Rainbows, Shoes and How To Replace Lack with Abundance in Your Leadership
No rainbows! He yelled across the shoe store to the upcoming Kindergartener.
Teachers don’t like rainbows.
They’re goin’ crazy about rainbows.
My daughter, mom and I were school shopping when we heard this adult yell. We froze in our tracks. My daughter’s eyes wide as she was trying on some sparkly, multi-colored high tops. We turned, minding our own business as the little girl picked up a pair of plain black sneakers.
All I could think was: Are we really in a place where we’re against one of nature’s most beautiful phenomena? Where we teach children to turn away from the wonder and awe inspired by rainbows?
Have we politicized education to the point where the rainbow is used as an “us vs. them” tool? To the point where a five year old is publicly scolded for choosing colorful sneakers as her first pair of school shoes…
This is but one example of how joy is being replaced with lack and fear and linked to learning and learning spaces. Thanks to the constant mainstream media barrage, children and families are getting messages about school right now that range from disturbing to terrifying– it’s a place where you cannot be yourself, cannot be colorful and you may be shot.
As leaders in the education, nonprofit and youth development space, as parents, what can we do to ensure learning and learning spaces remain safe harbors of community, love and growth? How do we ensure that every human has the opportunity to benefit from their own learning and growth? Here are my current ideas:
1. Set your mind on the real purpose here. Young people–and adults (including you!)-- absolutely deserve spaces of safety, community, love and growth. All of our work is moving toward creating those spaces of learning, healing and growth. This has to be more than simple words in your organizational mission statement. This goes beyond what you say and do on a daily basis. Clarify exactly what you want to see in the world.
What does this look like in actionable terms? Draw, write, paint, or clip images of what you mean when you think about your real purpose. Be very specific. Add more details. And tune in to how that feels. What is the feeling of safety, learning, love, healing, growth? As you get this crystal clear, your job is to feel it. Embody it. Be it.
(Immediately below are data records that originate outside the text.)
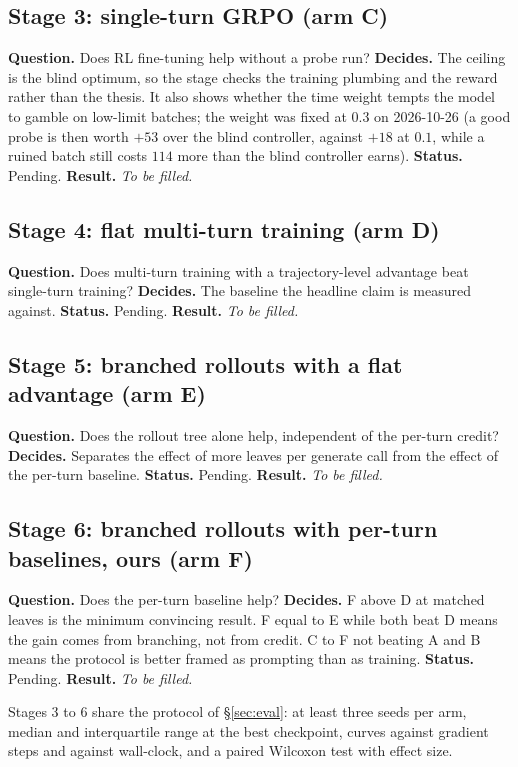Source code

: \documentclass[11pt,a4paper]{article}
\begin{document}
\subsection{Stage 3: single-turn GRPO (arm C)}
\textbf{Question.} Does RL fine-tuning help without a probe run?
\textbf{Decides.} The ceiling is the blind optimum, so the stage checks the training plumbing and the reward rather than the thesis. It also shows whether the time weight tempts the model to gamble on low-limit batches; the weight was fixed at $0.3$ on 2026-10-26 (a good probe is then worth $+53$ over the blind controller, against $+18$ at $0.1$, while a ruined batch still costs $114$ more than the blind controller earns).
\textbf{Status.} Pending. \textbf{Result.} \emph{To be filled.}

\subsection{Stage 4: flat multi-turn training (arm D)}
\textbf{Question.} Does multi-turn training with a trajectory-level advantage beat single-turn training?
\textbf{Decides.} The baseline the headline claim is measured against.
\textbf{Status.} Pending. \textbf{Result.} \emph{To be filled.}

\subsection{Stage 5: branched rollouts with a flat advantage (arm E)}
\textbf{Question.} Does the rollout tree alone help, independent of the per-turn credit?
\textbf{Decides.} Separates the effect of more leaves per generate call from the effect of the per-turn baseline.
\textbf{Status.} Pending. \textbf{Result.} \emph{To be filled.}

\subsection{Stage 6: branched rollouts with per-turn baselines, ours (arm F)}
\textbf{Question.} Does the per-turn baseline help?
\textbf{Decides.} F above D at matched leaves is the minimum convincing result. F equal to E while both beat D means the gain comes from branching, not from credit. C to F not beating A and B means the protocol is better framed as prompting than as training.
\textbf{Status.} Pending. \textbf{Result.} \emph{To be filled.}

Stages 3 to 6 share the protocol of \S\ref{sec:eval}: at least three seeds per arm, median and interquartile range at the best checkpoint, curves against gradient steps and against wall-clock, and a paired Wilcoxon test with effect size.
\end{document}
You–as a leader in this work–have to mirror and model exactly the feelings we want our colleagues and the young people we work with to experience.
2. Release the competitive mindset. In every space you enter and more importantly, in your own mindset, catch yourself in the us versus them thinking and redirect to your natural creative mindset. You already know how to be abundant. There really is plenty of love, healing, growth and learning for everyone. And you are a creative catalyst for that. “You must get rid of the thought of competition. You are to create, not to compete for what is already created.”— Wallace D. Wattles
Practically speaking, this means listening to your own thoughts and speech. When you hear yourself complaining about or criticizing others, focusing on winning or beating out someone else, pause. Acknowledge that this is deficit-based thinking that perpetuates lack and fear. You are focused on creating more–more opportunities, more money, more freedom, more joy. Choose to place your energy into that creation.
3. Keep your tunnel vision. You know where you’re going. Stay fixed on that. Keep your vision of love, healing, growth and learning and what that looks like for yourself, for adults you work with and young people you care about. Keep your focus there and do not stray from it. You know that there will always be haters and they’re gonna do what they do–hate. You: shake it off.
Recognize that there will continue to be a barrage of negativity coming your way, from every angle. Get flexible like Neo in the Matrix on how you steer clear of obstacles keep your focus–1000% focus–on the real vision.